Alte Gebäude neu nutzen – dieses Konzept beherrscht Berlin wie kaum eine andere Stadt. Ehemalige Heizkraftwerke zählen heute zu den bekanntesten Technoclubs der Welt, und Europas älteste Hochgarage hat sich zu einem beliebten Food-Hotspot entwickelt. Die Hauptstadt versteht es, historische Architektur neu zu beleben und urbane Orte zu schaffen, die Vergangenheit und Gegenwart miteinander verbinden. Ein ähnlicher Wandel ist nun auch für eines der bedeutendsten Gebäude Berlins geplant: Das International Congress Centrum (ICC), einst Deutschlands größtes Kongresszentrum und bei seiner Eröffnung zeitweise eines der größten Europas, soll künftig zu einem internationalen Standort für Kunst, Kultur, Kreativwirtschaft und Innovation werden.

Nach mehr als zehn Jahren Leerstand hat der Berliner Senat erstmals konkrete Pläne für die Zukunft des denkmalgeschützten Gebäudes vorgestellt. Das 1979 eröffnete ICC war über Jahrzehnte eines der bedeutendsten Kongresszentren Europas. Mit einer Länge von rund 313 Metern, 80 Sälen und Veranstaltungsräumen sowie Platz für insgesamt 14.500 Besucher zog es Millionen Gäste aus aller Welt an. Seit 2014 steht das Gebäude jedoch weitgehend leer, nachdem Schadstoffe entdeckt wurden. Seit 2019 steht das markante Bauwerk unter Denkmalschutz.

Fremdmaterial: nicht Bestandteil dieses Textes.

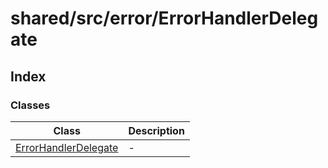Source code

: # shared/src/error/ErrorHandlerDelegate

## Index

### Classes

| Class | Description |
| ------ | ------ |
| [ErrorHandlerDelegate](classes/ErrorHandlerDelegate.md) | - |
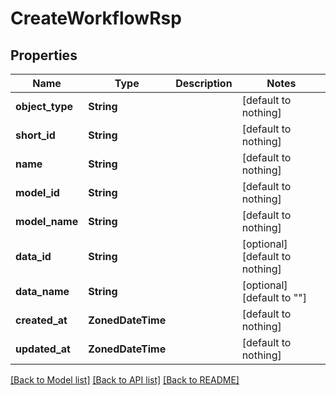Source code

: # CreateWorkflowRsp


## Properties
Name | Type | Description | Notes
------------ | ------------- | ------------- | -------------
**object_type** | **String** |  | [default to nothing]
**short_id** | **String** |  | [default to nothing]
**name** | **String** |  | [default to nothing]
**model_id** | **String** |  | [default to nothing]
**model_name** | **String** |  | [default to nothing]
**data_id** | **String** |  | [optional] [default to nothing]
**data_name** | **String** |  | [optional] [default to ""]
**created_at** | **ZonedDateTime** |  | [default to nothing]
**updated_at** | **ZonedDateTime** |  | [default to nothing]


[[Back to Model list]](../README.md#models) [[Back to API list]](../README.md#api-endpoints) [[Back to README]](../README.md)



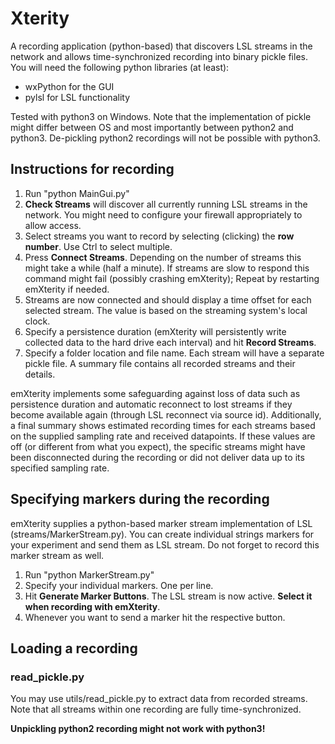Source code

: # Xterity
A recording application (python-based) that discovers LSL streams in the network and allows time-synchronized recording into binary pickle files.
You will need the following python libraries (at least):
* wxPython for the GUI
* pylsl for LSL functionality

Tested with python3 on Windows. Note that the implementation of pickle might differ between OS and most importantly between python2 and python3.
De-pickling python2 recordings will not be possible with python3.

## Instructions for recording
1. Run "python MainGui.py"
2. __Check Streams__ will discover all currently running LSL streams in the network. You might need to configure your firewall appropriately to allow access.
3. Select streams you want to record by selecting (clicking) the __row number__. Use Ctrl to select multiple.
4. Press __Connect Streams__. Depending on the number of streams this might take a while (half a minute). If streams are slow to respond this command might fail (possibly crashing emXterity); Repeat by restarting emXterity if needed.
5. Streams are now connected and should display a time offset for each selected stream. The value is based on the streaming system's local clock.
6. Specify a persistence duration (emXterity will persistently write collected data to the hard drive each interval) and hit __Record Streams__.
7. Specify a folder location and file name. Each stream will have a separate pickle file. A summary file contains all recorded streams and their details.

emXterity implements some safeguarding against loss of data such as persistence duration and automatic reconnect to lost streams if they become available again (through LSL reconnect via source id).
Additionally, a final summary shows estimated recording times for each streams based on the supplied sampling rate and received datapoints.
If these values are off (or different from what you expect), the specific streams might have been disconnected during the recording or did not deliver data up to its specified sampling rate.

## Specifying markers during the recording
emXterity supplies a python-based marker stream implementation of LSL (streams/MarkerStream.py). You can create individual strings markers for your experiment and send them as LSL stream. Do not forget to record this marker stream as well.
1. Run "python MarkerStream.py"
2. Specify your individual markers. One per line.
3. Hit __Generate Marker Buttons__. The LSL stream is now active. __Select it when recording with emXterity__.
4. Whenever you want to send a marker hit the respective button.

## Loading a recording

### read_pickle.py
You may use utils/read_pickle.py to extract data from recorded streams. Note that all streams within one recording are fully time-synchronized.

__Unpickling python2 recording might not work with python3!__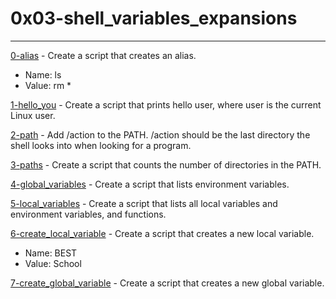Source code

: # 0x03-shell_variables_expansions

___

[0-alias](./0-alias) - Create a script that creates an alias.
- Name: ls
- Value: rm *

[1-hello_you](./1-hello_you) - Create a script that prints hello user, where user is the current Linux user.

[2-path](./2-path) - Add /action to the PATH. /action should be the last directory the shell looks into when looking for a program.

[3-paths](./3-paths) - Create a script that counts the number of directories in the PATH.

[4-global_variables](./4-global_variables) - Create a script that lists environment variables.

[5-local_variables](./5-local_variables) - Create a script that lists all local variables and environment variables, and functions.

[6-create_local_variable](./6-create_local_variable) - Create a script that creates a new local variable.
- Name: BEST
- Value: School

[7-create_global_variable](./7-create_global_variable) - Create a script that creates a new global variable.


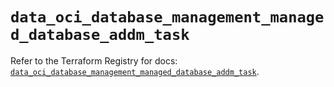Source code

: # `data_oci_database_management_managed_database_addm_task`

Refer to the Terraform Registry for docs: [`data_oci_database_management_managed_database_addm_task`](https://registry.terraform.io/providers/hashicorp/oci/7.19.0/docs/data-sources/database_management_managed_database_addm_task).
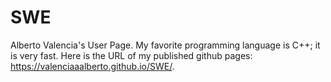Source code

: # SWE
Alberto Valencia's User Page. My favorite programming language is C++; it is very fast. Here is the URL of my published github pages: https://valenciaaalberto.github.io/SWE/.
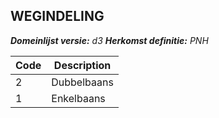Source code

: ## WEGINDELING

*__Domeinlijst versie:__ d3*
*__Herkomst definitie:__ PNH*

|__Code__ |__Description__	|
|	---	|	---	|
| 2 | Dubbelbaans |
| 1 | Enkelbaans |
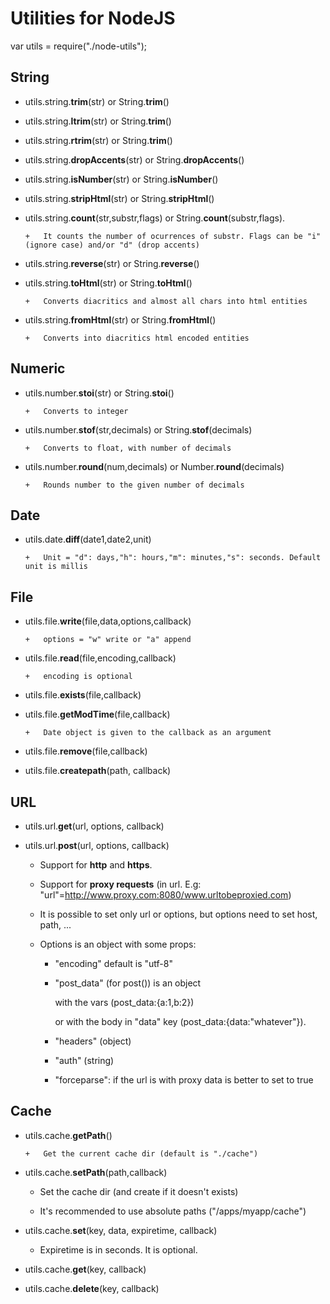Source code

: Utilities for NodeJS
====================

var utils = require("./node-utils");

String
-------

-	utils.string.**trim**(str) or String.**trim**()

-	utils.string.**ltrim**(str) or String.**trim**()

-	utils.string.**rtrim**(str) or String.**trim**()

-	utils.string.**dropAccents**(str) or String.**dropAccents**()

-	utils.string.**isNumber**(str) or String.**isNumber**()

-	utils.string.**stripHtml**(str) or String.**stripHtml**()

-	utils.string.**count**(str,substr,flags) or String.**count**(substr,flags). 

		+	It counts the number of ocurrences of substr. Flags can be "i" (ignore case) and/or "d" (drop accents)

-	utils.string.**reverse**(str) or String.**reverse**()

-	utils.string.**toHtml**(str) or String.**toHtml**() 

		+	Converts diacritics and almost all chars into html entities

-	utils.string.**fromHtml**(str) or String.**fromHtml**() 

		+	Converts into diacritics html encoded entities


Numeric
--------

-	utils.number.**stoi**(str) or String.**stoi**()

		+	Converts to integer

-	utils.number.**stof**(str,decimals) or String.**stof**(decimals)

		+	Converts to float, with number of decimals

-	utils.number.**round**(num,decimals) or Number.**round**(decimals)

		+	Rounds number to the given number of decimals

Date
-----

-	utils.date.**diff**(date1,date2,unit) 

		+	Unit = "d": days,"h": hours,"m": minutes,"s": seconds. Default unit is millis

File
-----

-	utils.file.**write**(file,data,options,callback) 

		+	options = "w" write or "a" append

-	utils.file.**read**(file,encoding,callback) 

		+	encoding is optional

-	utils.file.**exists**(file,callback) 

-	utils.file.**getModTime**(file,callback) 
	
		+	Date object is given to the callback as an argument

-	utils.file.**remove**(file,callback)

-	utils.file.**createpath**(path, callback)

URL
----

-	utils.url.**get**(url, options, callback) 

-	utils.url.**post**(url, options, callback) 

	*	Support for **http** and **https**. 
	*	Support for **proxy requests** (in url. E.g: "url"=http://www.proxy.com:8080/www.urltobeproxied.com)
	*	It is possible to set only url or options, but options need to set host, path, ...
	*	Options is an object with some props:

		+	"encoding" default is "utf-8"
		+	"post_data" (for post()) is an object 

			with the vars (post_data:{a:1,b:2})

			or with the body in "data" key (post_data:{data:"whatever"}).

		+	"headers" (object)
		+	"auth" (string)
		+	"forceparse": if the url is with proxy data is better to set to true

Cache
------

-	utils.cache.**getPath**() 

		+	Get the current cache dir (default is "./cache")

-	utils.cache.**setPath**(path,callback)

	+	Set the cache dir (and create if it doesn't exists)
	
	+	It's recommended to use absolute paths ("/apps/myapp/cache")

-	utils.cache.**set**(key, data, expiretime, callback) 

	+	Expiretime is in seconds. It is optional.

-	utils.cache.**get**(key, callback)

-	utils.cache.**delete**(key, callback)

Nun soll das ehemalige Kongresszentrum weit mehr werden als ein Veranstaltungsort. Geplant ist ein lebendiges Quartier mit Konzerten, Ausstellungen, Galerien, Restaurants, Cafés, Bars, Künstlerstudios, kulturellen Einrichtungen und einem Museum. Auch Flächen für die Kreativwirtschaft sowie neue Arbeits- und Begegnungsräume sind vorgesehen. Ziel ist es, das ICC an sieben Tagen in der Woche für Berliner und Besucher zugänglich zu machen und das Gebäude wieder mit Leben zu füllen.
Ein zentrales Element des Konzepts ist die Öffnung des Gebäudes. Künftig soll eine öffentlich zugängliche Passage das Erdgeschoss von Nord nach Süd durchqueren und das ICC stärker mit seiner Umgebung verbinden. Neue Vorplätze, zusätzliche Eingänge sowie gastronomische Angebote sollen dafür sorgen, dass das Gelände nicht mehr nur an Veranstaltungstagen belebt ist, sondern zu einem ganzjährigen Treffpunkt wird.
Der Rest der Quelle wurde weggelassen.